Shaping the future: How industry leaders can influence direction of health care
Here are six areas to watch as the health care industry evolves.
A combination of the pandemic, government regulations, technology and market forces have created a crossroads for the health industry.
“Right now, there are hundreds of decisions that you and your counterparts across the different sectors of the health care industry are making,” said Ken Leonczyk, executive partner with the Advisory Board. “You are making them now, you are making them for the future and the reality is that they are going to have a profound implication on what health care looks like. Our future is not set. This is a unique opportunity to shape the future.”
Leonczyk discussed just what that future will look like in the State of the Health Plan Industry: Unpacking the Potential Impact on Your 2022 Plans, a January 28 webinar sponsored by Fierce Healthcare. He shared his insights about six areas that will drive the future of the industry.
Value-based payment
The future may unfold in one of several ways.
“It’s a possibility that we will achieve the idealized value-based landscape where we as an industry move away from fee-for-service as standard operating behavior to a new world where providers are operating their businesses under a fundamentally different incentive structure,” Leonczyk said. “There also is a very real possibility that the future of value-based care will simply be a physician compensation model. This would be a world of more targeted risk models rather than full-blown population health risks.
“If we don’t see payers, plans and health systems working through their very real tensions in this area, we will see plans move to this physician compensation-only model. That’s not what’s best for the industry and the country.”
The issue is whether this becomes a new reimbursement standard for the entire industry or is mostly focused on physicians.
Physician alignment
An increasing number of physicians are aligning themselves not with hospitals but with alternative partners.
“This is about a lot more than where physicians choose to hang their hats,” he said. “It’s ultimately about how much hospitals are able to solidify themselves as the locus of control, the segment of the market through which all else flows vs. a world where hospitals are essentially commodities. There is no shortage of non-hospital partners that physicians can look to these days. Who wins depends on who can best partner with these physicians.”
Home-based care
Although this concept is nothing new, the pandemic has moved it to the front burner.
“We have been talking about the promise of home-based care for years in the industry, but the question of feasibility has lingered in the background,” Leonczyk said. “The question is, will it make financial sense for different segments? Can we secure sustainable funding for the models?”
The answer to this question will determine whether home-based care is a flash-in-the-pan or a long-term, permanent shift.
“I want to be clear,” he said. “There are some things moving into the home, but whether this is really as big as it has the potential to be really comes down to whether funding will maintain the momentum.”
Virtual care
Much of the conversation about telehealth overlooks an important point, Leonczyk said. “Everybody’s talking about telehealth and the digital move, but what I think the conversation has missed is who is delivering this care,” he said. “The industry conversation is around the flashy new startups, the private equity-funded digital health tools. They are doing some cool stuff, but they are nowhere near owning the telehealth market. It’s the patients’ own local providers who largely are owning telehealth delivery. This market is the incumbent players’ market to lose.”
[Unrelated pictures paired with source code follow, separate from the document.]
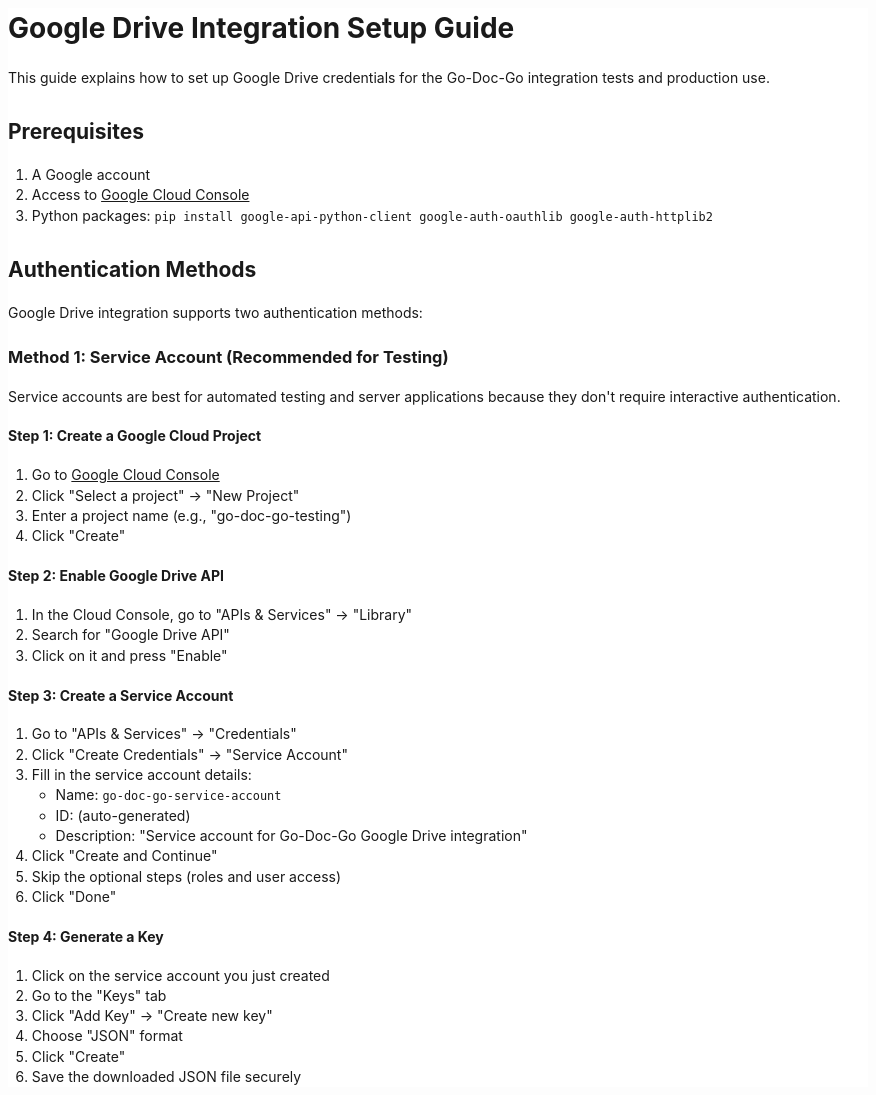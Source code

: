 # Google Drive Integration Setup Guide

This guide explains how to set up Google Drive credentials for the Go-Doc-Go integration tests and production use.

## Prerequisites

1. A Google account
2. Access to [Google Cloud Console](https://console.cloud.google.com/)
3. Python packages: `pip install google-api-python-client google-auth-oauthlib google-auth-httplib2`

## Authentication Methods

Google Drive integration supports two authentication methods:

### Method 1: Service Account (Recommended for Testing)

Service accounts are best for automated testing and server applications because they don't require interactive authentication.

#### Step 1: Create a Google Cloud Project

1. Go to [Google Cloud Console](https://console.cloud.google.com/)
2. Click "Select a project" → "New Project"
3. Enter a project name (e.g., "go-doc-go-testing")
4. Click "Create"

#### Step 2: Enable Google Drive API

1. In the Cloud Console, go to "APIs & Services" → "Library"
2. Search for "Google Drive API"
3. Click on it and press "Enable"

#### Step 3: Create a Service Account

1. Go to "APIs & Services" → "Credentials"
2. Click "Create Credentials" → "Service Account"
3. Fill in the service account details:
   - Name: `go-doc-go-service-account`
   - ID: (auto-generated)
   - Description: "Service account for Go-Doc-Go Google Drive integration"
4. Click "Create and Continue"
5. Skip the optional steps (roles and user access)
6. Click "Done"

#### Step 4: Generate a Key

1. Click on the service account you just created
2. Go to the "Keys" tab
3. Click "Add Key" → "Create new key"
4. Choose "JSON" format
5. Click "Create"
6. Save the downloaded JSON file securely
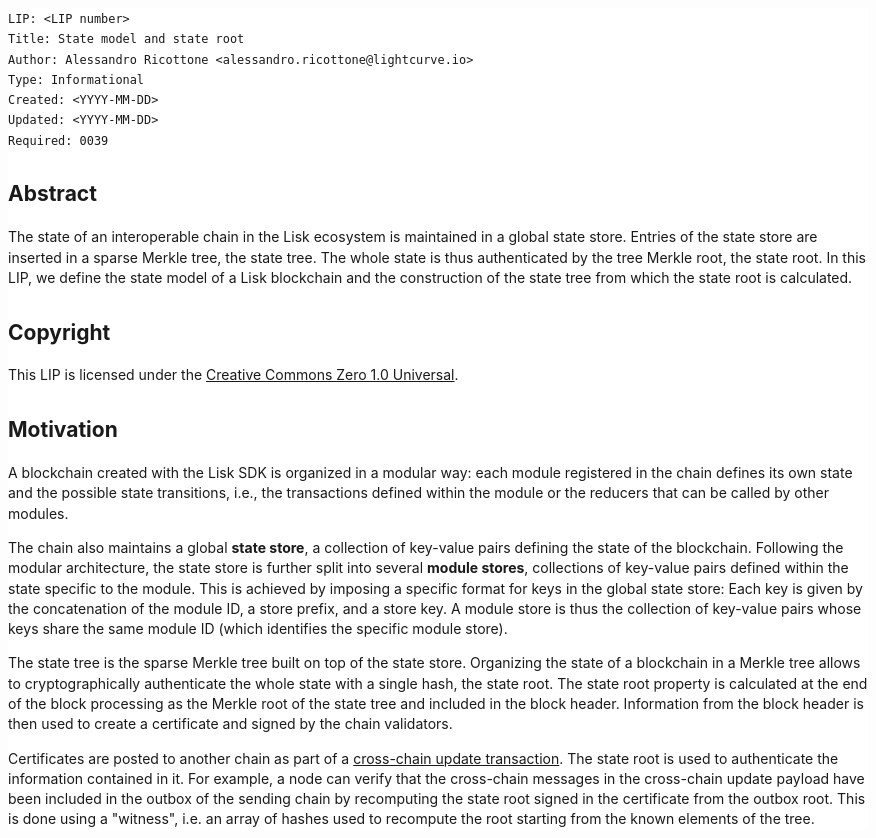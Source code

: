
 ```
LIP: <LIP number>
Title: State model and state root
Author: Alessandro Ricottone <alessandro.ricottone@lightcurve.io>
Type: Informational
Created: <YYYY-MM-DD>
Updated: <YYYY-MM-DD>
Required: 0039
```


## Abstract

The state of an interoperable chain in the Lisk ecosystem is maintained in a global state store. 
Entries of the state store are inserted in a sparse Merkle tree, the state tree.
The whole state is thus authenticated by the tree Merkle root, the state root.
In this LIP, we define the state model of a Lisk blockchain and the construction of the state tree from which the state root is calculated.


## Copyright

This LIP is licensed under the [Creative Commons Zero 1.0 Universal](https://creativecommons.org/publicdomain/zero/1.0/).


## Motivation

A blockchain created with the Lisk SDK is organized in a modular way: each module registered in the chain defines its own state and the possible state transitions, i.e., the transactions defined within the module or the reducers that can be called by other modules.

The chain also maintains a global **state store**, a collection of key-value pairs defining the state of the blockchain.
Following the modular architecture, the state store is further split into several **module stores**, collections of key-value pairs defined within the state specific to the module. 
This is achieved by imposing a specific format for keys in the global state store: Each key is given by the concatenation of the module ID, a store prefix, and a store key.
A module store is thus the collection of key-value pairs whose keys share the same module ID (which identifies the specific module store).

The state tree is the sparse Merkle tree built on top of the state store.
Organizing the state of a blockchain in a Merkle tree allows to cryptographically authenticate the whole state with a single hash, the state root.
The state root property is calculated at the end of the block processing as the Merkle root of the state tree and included in the block header. 
Information from the block header is then used to create a certificate and signed by the chain validators.

Certificates are posted to another chain as part of a [cross-chain update transaction][CCU-LIP].
The state root is used to authenticate the information contained in it.
For example, a node can verify that the cross-chain messages in the cross-chain update payload have been included in the outbox of the sending chain by recomputing the state root signed in the certificate from the outbox root.
This is done using a "witness", i.e. an array of hashes used to recompute the root starting from the known elements of the tree. 


[LIP-SMT]: https://github.com/LiskHQ/lips/blob/master/proposals/lip-0039.md
[LIP-SMT-specs]: https://github.com/LiskHQ/lips/blob/master/proposals/lip-0039.md#specification
[CCU-LIP]: https://research.lisk.com/t/introduce-cross-chain-update-transactions/298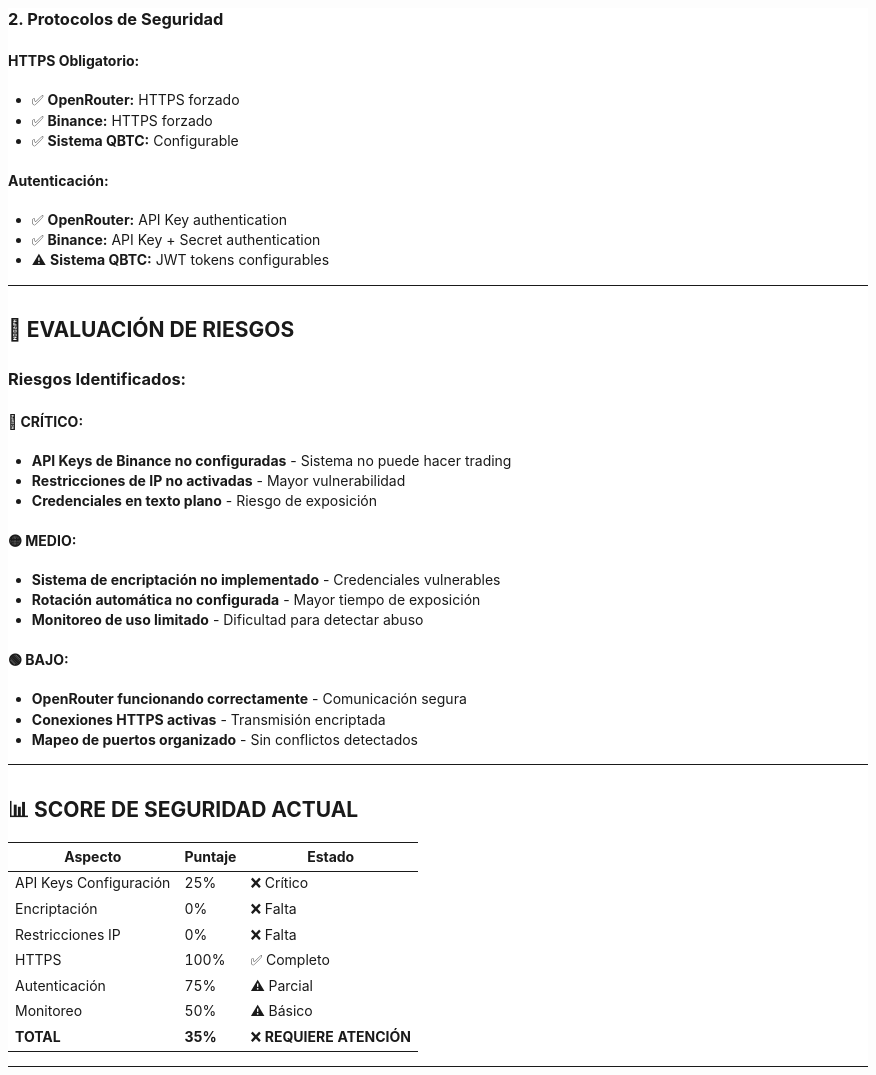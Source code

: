 ### **2. Protocolos de Seguridad**

#### **HTTPS Obligatorio:**
- ✅ **OpenRouter:** HTTPS forzado
- ✅ **Binance:** HTTPS forzado
- ✅ **Sistema QBTC:** Configurable

#### **Autenticación:**
- ✅ **OpenRouter:** API Key authentication
- ✅ **Binance:** API Key + Secret authentication
- ⚠️ **Sistema QBTC:** JWT tokens configurables

---

## 🚨 **EVALUACIÓN DE RIESGOS**

### **Riesgos Identificados:**

#### **🔴 CRÍTICO:**
- **API Keys de Binance no configuradas** - Sistema no puede hacer trading
- **Restricciones de IP no activadas** - Mayor vulnerabilidad
- **Credenciales en texto plano** - Riesgo de exposición

#### **🟡 MEDIO:**
- **Sistema de encriptación no implementado** - Credenciales vulnerables
- **Rotación automática no configurada** - Mayor tiempo de exposición
- **Monitoreo de uso limitado** - Dificultad para detectar abuso

#### **🟢 BAJO:**
- **OpenRouter funcionando correctamente** - Comunicación segura
- **Conexiones HTTPS activas** - Transmisión encriptada
- **Mapeo de puertos organizado** - Sin conflictos detectados

---

## 📊 **SCORE DE SEGURIDAD ACTUAL**

| Aspecto | Puntaje | Estado |
|---------|---------|--------|
| API Keys Configuración | 25% | ❌ Crítico |
| Encriptación | 0% | ❌ Falta |
| Restricciones IP | 0% | ❌ Falta |
| HTTPS | 100% | ✅ Completo |
| Autenticación | 75% | ⚠️ Parcial |
| Monitoreo | 50% | ⚠️ Básico |
| **TOTAL** | **35%** | ❌ **REQUIERE ATENCIÓN** |

---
In short, the race is on to define and own the future.
“Providers are the ones with the volumes and relationships right now,” Leonczyk said. “But for health plans, there is a race to set expectations of what telehealth really is. The questions and complications are only going to increase, but this is a great place for health plans to differentiate themselves and be early movers in this segment.”
Price transparency
Several scenarios are possible.
“There is a real possibility that this becomes more of a distraction than anything else, because the data are so convoluted that it’s unusable,” he said. “But if we move beyond that point, then things become more interesting. Either this is something that becomes a true market disrupter that encourages competition on the basis of price or it’s something that enforces current market dynamics by further emboldening the dominant players.”
Health equity
The decisions that leaders make today will set the course for the future of health equity. “We are facing one of two paths,” Leonczyk said. “One is the easier way, and it’s that we commit to health equity as a mission imperative, which will make an impact on people’s lives. The second path definitely is harder. It’s about making health equity a true business imperative, something that has real financial teeth behind it. This requires you to go out and make that business case instead of waiting for it to come to you from the government, because I don’t’ think that will happen. If this isn’t the time to push forward, I don’t know when it will be.
As Leonczyk emphasized, the industry may have an unprecedented opportunity to chart its own course. “This is our opportunity,” he said. “What do we want the future to be? Now is the time to actually do something about it.”